The Joplin Globe, Joplin, MO

Opinion

October 22, 2012

Marta Mossburg, columnist: October a month shrouded in secrecy

What a great month for lies. It’s almost as good as when the nation was forced to ponder the meaning of “is” by President Bill Clinton trying to wiggle his way out of the l’affaire Lewinsky.

The first ones started flying immediately after the Sept. 11 attack in Benghazi, Libya, that killed Ambassador Christopher Stevens and three other Americans. They could be called “buy some time lies” or even “focus group lies,” to see which noodles would stick to the wall, so to speak.

On Sept. 12 White House spokesman Jay Carney said, “It’s too early for us to make that judgment (on whether it was a planned attack). I think — I know that this is being investigated, and we’re working with the Libyan government to investigate the incident. So, I would not want to speculate on that at this time.”

On the same day, Secretary of State Hillary Clinton insinuated it could have been video clips from “Innocence of Muslims”: “We are working to determine the precise motivations and methods of those who carried out this assault. Some have sought to justify this vicious behavior, along with the protest that took place at our embassy in Cairo yesterday, as a response to inflammatory material posted on the Internet.”

On Sept. 13, Mr. Carney’s arduous quest for the truth ended: “The protests we’re seeing around the region are in reaction to this movie. They are not directly in reaction to any policy of the United States or the government of the United States or the people of the United States,” he said.

Those statements could be forgiven as bad attempts to explain to the members of the voracious 24/7 news media the situation during a chaotic time.

Once made, the administration wouldn’t back down in spite of a deluge of evidence contradicting official accounts.

On Sept. 13, the same day the video was being blamed for the deaths by anyone connected to President Barack Obama, an anonymous state department official told CNN that, “It was not an innocent mob. …The video or 9/11 made a handy excuse and could be fortuitous from their perspective, but this was a clearly planned military-type attack.”

Videos were out at that point, too. Anyone who had seen footage of the attack would have surmised the same thing. People do not carry rocket-propelled grenade launchers to spontaneous demonstrations.

Yet, there was no change in the party line from the White House, as if this were some dispute about the president’s golf score, not about the first U.S. ambassador killed since 1979 and three other American deaths.

Worse was yet to come. On Sept. 16, five days after the attack, United Nations Ambassador Susan Rice visited Sunday talk shows to proclaim what everyone already knew to be false: The video did it.

Apparently when the administration lies, it does so Bernie Madoff style.

After her appearance, however, the party line began to look like one of Jackson Pollock’s drip paintings with one set of officials contradicting another set on an almost daily basis. For example, claims that no one asked for more security at the embassy were shot down by a state department official. According to The Associated Press, the official said, “she had refused requests for more security in Benghazi because the department wanted to train Libyans for the task. Another U.S. official testified he had argued unsuccessfully for more security for weeks.”

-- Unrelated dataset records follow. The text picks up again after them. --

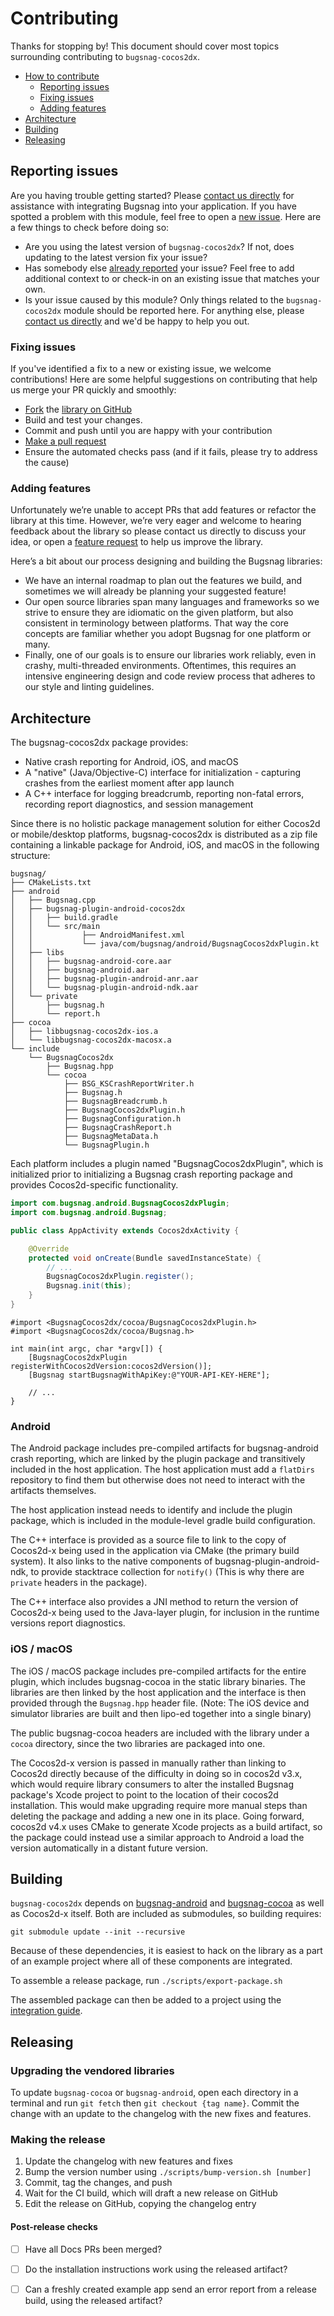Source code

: # Contributing

Thanks for stopping by! This document should cover most topics surrounding contributing to `bugsnag-cocos2dx`.

* [How to contribute](#how-to-contribute)
  * [Reporting issues](#reporting-issues)
  * [Fixing issues](#fixing-issues)
  * [Adding features](#adding-features)
* [Architecture](#architecture)
* [Building](#building)
* [Releasing](#releasing)

## Reporting issues

Are you having trouble getting started? Please [contact us directly](mailto:support@bugsnag.com?subject=%5BGitHub%5D%20Cocos2d%20-%20having%20trouble%20getting%20started%20with%20Bugsnag) for assistance with integrating Bugsnag into your application.
If you have spotted a problem with this module, feel free to open a [new issue](https://github.com/bugsnag/bugsnag-cocos2dx/issues/new?template=Bug_report.md). Here are a few things to check before doing so:

* Are you using the latest version of `bugsnag-cocos2dx`? If not, does updating to the latest version fix your issue?
* Has somebody else [already reported](https://github.com/bugsnag/bugsnag-cocos2dx/issues?utf8=%E2%9C%93&q=is%3Aissue%20is%3Aopen) your issue? Feel free to add additional context to or check-in on an existing issue that matches your own.
* Is your issue caused by this module? Only things related to the `bugsnag-cocos2dx` module should be reported here. For anything else, please [contact us directly](mailto:support@bugsnag.com) and we'd be happy to help you out.

### Fixing issues

If you've identified a fix to a new or existing issue, we welcome contributions!
Here are some helpful suggestions on contributing that help us merge your PR quickly and smoothly:

* [Fork](https://help.github.com/articles/fork-a-repo) the
  [library on GitHub](https://github.com/bugsnag/bugsnag-cocos2dx)
* Build and test your changes.
* Commit and push until you are happy with your contribution
* [Make a pull request](https://help.github.com/articles/using-pull-requests)
* Ensure the automated checks pass (and if it fails, please try to address the cause)

### Adding features

Unfortunately we’re unable to accept PRs that add features or refactor the library at this time.
However, we’re very eager and welcome to hearing feedback about the library so please contact us directly to discuss your idea, or open a
[feature request](https://github.com/bugsnag/bugsnag-cocos2dx/issues/new?template=Feature_request.md) to help us improve the library.

Here’s a bit about our process designing and building the Bugsnag libraries:

* We have an internal roadmap to plan out the features we build, and sometimes we will already be planning your suggested feature!
* Our open source libraries span many languages and frameworks so we strive to ensure they are idiomatic on the given platform, but also consistent in terminology between platforms. That way the core concepts are familiar whether you adopt Bugsnag for one platform or many.
* Finally, one of our goals is to ensure our libraries work reliably, even in crashy, multi-threaded environments. Oftentimes, this requires an intensive engineering design and code review process that adheres to our style and linting guidelines.

## Architecture

The bugsnag-cocos2dx package provides:

* Native crash reporting for Android, iOS, and macOS
* A "native" (Java/Objective-C) interface for initialization - capturing crashes
  from the earliest moment after app launch
* A C++ interface for logging breadcrumb, reporting non-fatal errors, recording
  report diagnostics, and session management

Since there is no holistic package management solution for either Cocos2d or
mobile/desktop platforms, bugsnag-cocos2dx is distributed as a zip file
containing a linkable package for Android, iOS, and macOS in the following
structure:

```
bugsnag/
├── CMakeLists.txt
├── android
│   ├── Bugsnag.cpp
│   ├── bugsnag-plugin-android-cocos2dx
│   │   ├── build.gradle
│   │   └── src/main
│   │           ├── AndroidManifest.xml
│   │           └── java/com/bugsnag/android/BugsnagCocos2dxPlugin.kt
│   ├── libs
│   │   ├── bugsnag-android-core.aar
│   │   ├── bugsnag-android.aar
│   │   ├── bugsnag-plugin-android-anr.aar
│   │   └── bugsnag-plugin-android-ndk.aar
│   └── private
│       ├── bugsnag.h
│       └── report.h
├── cocoa
│   ├── libbugsnag-cocos2dx-ios.a
│   └── libbugsnag-cocos2dx-macosx.a
└── include
    └── BugsnagCocos2dx
        ├── Bugsnag.hpp
        └── cocoa
            ├── BSG_KSCrashReportWriter.h
            ├── Bugsnag.h
            ├── BugsnagBreadcrumb.h
            ├── BugsnagCocos2dxPlugin.h
            ├── BugsnagConfiguration.h
            ├── BugsnagCrashReport.h
            ├── BugsnagMetaData.h
            └── BugsnagPlugin.h

```

Each platform includes a plugin named "BugsnagCocos2dxPlugin", which is
initialized prior to initializing a Bugsnag crash reporting package and provides
Cocos2d-specific functionality.

```java
import com.bugsnag.android.BugsnagCocos2dxPlugin;
import com.bugsnag.android.Bugsnag;

public class AppActivity extends Cocos2dxActivity {

    @Override
    protected void onCreate(Bundle savedInstanceState) {
        // ...
        BugsnagCocos2dxPlugin.register();
        Bugsnag.init(this);
    }
}
```

```objc
#import <BugsnagCocos2dx/cocoa/BugsnagCocos2dxPlugin.h>
#import <BugsnagCocos2dx/cocoa/Bugsnag.h>

int main(int argc, char *argv[]) {
    [BugsnagCocos2dxPlugin registerWithCocos2dVersion:cocos2dVersion()];
    [Bugsnag startBugsnagWithApiKey:@"YOUR-API-KEY-HERE"];

    // ...
}
```

### Android

The Android package includes pre-compiled artifacts for bugsnag-android crash
reporting, which are linked by the plugin package and transitively included in
the host application. The host application must add a `flatDirs` repository to
find them but otherwise does not need to interact with the artifacts themselves.

The host application instead needs to identify and include the plugin package,
which is included in the module-level gradle build configuration.

The C++ interface is provided as a source file to link to the copy of
Cocos2d-x being used in the application via CMake (the primary build system). It
also links to the native components of bugsnag-plugin-android-ndk, to provide
stacktrace collection for `notify()` (This is why there are `private` headers in
the package).

The C++ interface also provides a JNI method to return the version of Cocos2d-x
being used to the Java-layer plugin, for inclusion in the runtime versions
report diagnostics.

### iOS / macOS

The iOS / macOS package includes pre-compiled artifacts for the entire plugin,
which includes bugsnag-cocoa in the static library binaries. The libraries are
then linked by the host application and the interface is then provided through
the `Bugsnag.hpp` header file. (Note: The iOS device and simulator libraries are
built and then lipo-ed together into a single binary)

The public bugsnag-cocoa headers are included with the library under a `cocoa`
directory, since the two libraries are packaged into one.

The Cocos2d-x version is passed in manually rather than linking to Cocos2d
directly because of the difficulty in doing so in cocos2d v3.x, which would
require library consumers to alter the installed Bugsnag package's Xcode project
to point to the location of their cocos2d installation. This would make
upgrading require more manual steps than deleting the package and adding a new
one in its place. Going forward, cocos2d v4.x uses CMake to generate Xcode
projects as a build artifact, so the package could instead use a similar
approach to Android a load the version automatically in a distant future
version.

## Building

`bugsnag-cocos2dx` depends on
[bugsnag-android](https://github.com/bugsnag/bugsnag-android) and
[bugsnag-cocoa](https://github.com/bugsnag/bugsnag-cocoa) as well as Cocos2d-x
itself. Both are included as submodules, so building requires:

```
git submodule update --init --recursive
```

Because of these dependencies, it is easiest to hack on the library as a part of
an example project where all of these components are integrated.

To assemble a release package, run `./scripts/export-package.sh`

The assembled package can then be added to a project using the [integration
guide](https://docs.bugsnag.com/platforms/cocos2dx/).

## Releasing

### Upgrading the vendored libraries

To update `bugsnag-cocoa` or `bugsnag-android`, open each directory in a
terminal and run `git fetch` then `git checkout {tag name}`. Commit the change
with an update to the changelog with the new fixes and features.

### Making the release

1. Update the changelog with new features and fixes
2. Bump the version number using `./scripts/bump-version.sh [number]`
3. Commit, tag the changes, and push
4. Wait for the CI build, which will draft a new release on GitHub
5. Edit the release on GitHub, copying the changelog entry

#### Post-release checks

- [ ] Have all Docs PRs been merged?
- [ ] Do the installation instructions work using the released artifact?
- [ ] Can a freshly created example app send an error report from a release build, using the released artifact?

And earlier this week President Obama said he called the murders of the four Americans an “act of terror” from the beginning in his debate with Republican rival Mitt Romney. He didn’t. What he said in the Rose Garden on Sept. 12 was: “No acts of terror will ever shake the resolve of this great nation, alter that character, or eclipse the light of the values that we stand for.” He was speaking generally in that sentence, not specifically referring to the killings of Ambassador Stevens and three other Americans. As late as Sept. 25 he refused to call what happened in Benghazi a terrorist attack when asked about it by Joy Behar on “The View.”

All of this must be doing wonders for recruiting diplomats. And it has to make Americans wonder what other fibs the administration has fed the public if they could so cavalierly mock the truth on Libya.